**Task directions**
Please go through the records below and return every line holding the word "style".

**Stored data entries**

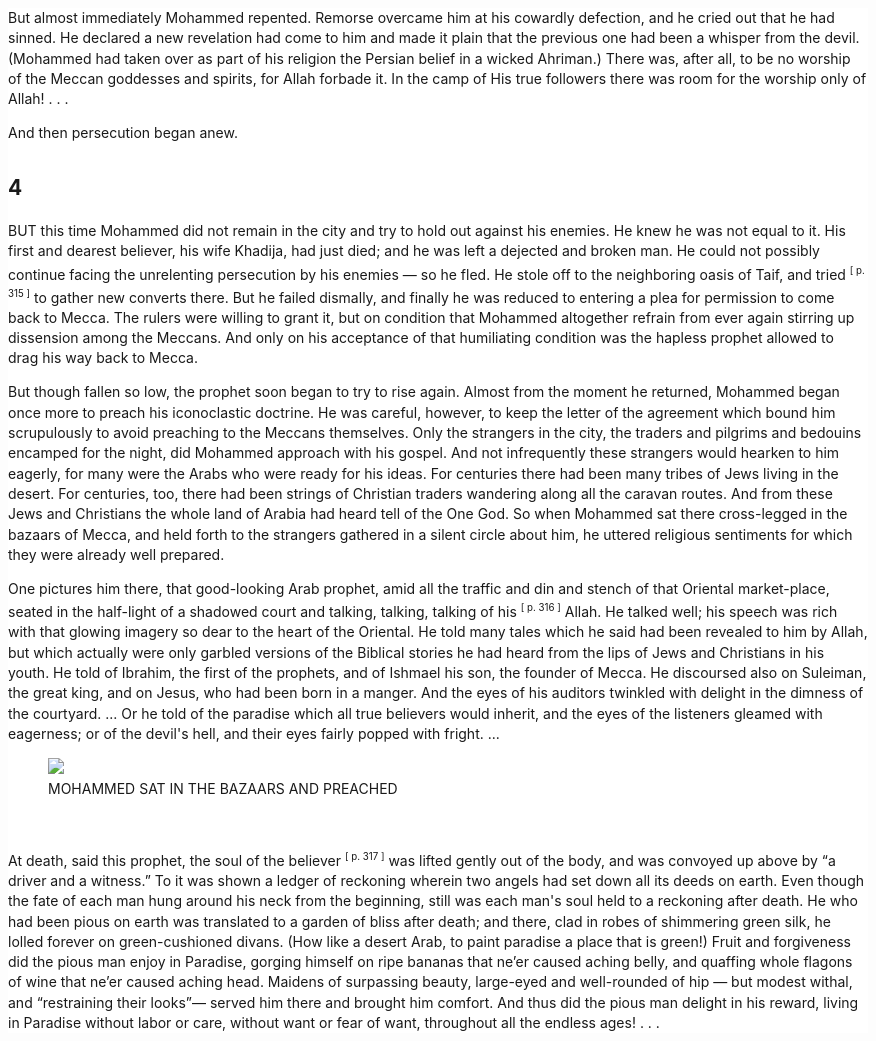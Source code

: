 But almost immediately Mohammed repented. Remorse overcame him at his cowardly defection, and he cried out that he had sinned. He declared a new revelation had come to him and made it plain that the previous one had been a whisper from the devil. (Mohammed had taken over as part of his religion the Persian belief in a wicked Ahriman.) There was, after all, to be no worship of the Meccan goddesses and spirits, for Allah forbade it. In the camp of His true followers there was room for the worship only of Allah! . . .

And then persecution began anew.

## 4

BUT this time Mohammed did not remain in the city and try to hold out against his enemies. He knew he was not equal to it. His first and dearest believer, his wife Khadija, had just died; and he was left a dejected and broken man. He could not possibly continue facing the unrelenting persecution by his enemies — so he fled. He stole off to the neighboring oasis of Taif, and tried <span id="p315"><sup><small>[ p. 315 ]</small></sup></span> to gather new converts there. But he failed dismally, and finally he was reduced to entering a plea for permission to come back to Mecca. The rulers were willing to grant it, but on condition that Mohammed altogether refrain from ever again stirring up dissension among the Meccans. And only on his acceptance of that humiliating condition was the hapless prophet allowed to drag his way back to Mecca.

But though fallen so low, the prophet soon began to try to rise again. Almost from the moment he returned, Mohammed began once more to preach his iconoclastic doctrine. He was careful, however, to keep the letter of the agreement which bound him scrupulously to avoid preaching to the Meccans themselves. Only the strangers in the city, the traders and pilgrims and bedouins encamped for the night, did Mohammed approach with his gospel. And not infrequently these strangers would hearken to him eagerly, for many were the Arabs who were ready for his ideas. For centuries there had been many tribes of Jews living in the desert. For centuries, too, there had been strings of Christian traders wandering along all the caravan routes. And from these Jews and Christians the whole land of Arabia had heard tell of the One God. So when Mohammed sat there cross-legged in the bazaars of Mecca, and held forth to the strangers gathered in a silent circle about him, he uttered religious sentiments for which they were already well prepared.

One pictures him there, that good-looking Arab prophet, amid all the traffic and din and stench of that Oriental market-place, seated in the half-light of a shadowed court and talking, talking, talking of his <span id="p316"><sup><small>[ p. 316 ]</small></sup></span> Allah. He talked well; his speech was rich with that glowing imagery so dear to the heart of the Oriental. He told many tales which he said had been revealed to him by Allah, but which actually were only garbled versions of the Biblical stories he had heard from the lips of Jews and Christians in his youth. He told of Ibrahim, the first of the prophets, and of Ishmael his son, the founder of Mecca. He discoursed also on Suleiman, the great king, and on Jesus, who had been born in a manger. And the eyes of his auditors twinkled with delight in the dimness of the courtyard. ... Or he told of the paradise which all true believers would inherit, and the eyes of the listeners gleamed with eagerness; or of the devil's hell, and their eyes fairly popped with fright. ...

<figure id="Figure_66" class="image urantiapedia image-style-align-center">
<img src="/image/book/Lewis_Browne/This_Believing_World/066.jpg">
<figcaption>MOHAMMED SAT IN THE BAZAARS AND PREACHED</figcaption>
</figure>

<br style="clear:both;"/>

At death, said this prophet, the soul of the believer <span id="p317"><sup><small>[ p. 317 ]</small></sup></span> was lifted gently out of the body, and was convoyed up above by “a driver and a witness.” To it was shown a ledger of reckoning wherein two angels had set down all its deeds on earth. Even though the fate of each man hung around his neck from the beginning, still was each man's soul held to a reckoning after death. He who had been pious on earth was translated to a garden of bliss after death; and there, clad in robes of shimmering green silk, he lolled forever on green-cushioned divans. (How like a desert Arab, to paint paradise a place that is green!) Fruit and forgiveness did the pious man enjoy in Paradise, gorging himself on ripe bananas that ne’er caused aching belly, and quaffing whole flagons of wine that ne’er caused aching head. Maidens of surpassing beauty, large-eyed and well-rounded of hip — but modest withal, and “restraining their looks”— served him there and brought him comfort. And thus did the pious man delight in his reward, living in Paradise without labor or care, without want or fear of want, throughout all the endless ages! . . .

**Response box**
<figure id="Figure_66" class="image urantiapedia image-style-align-center">
<br style="clear:both;"/>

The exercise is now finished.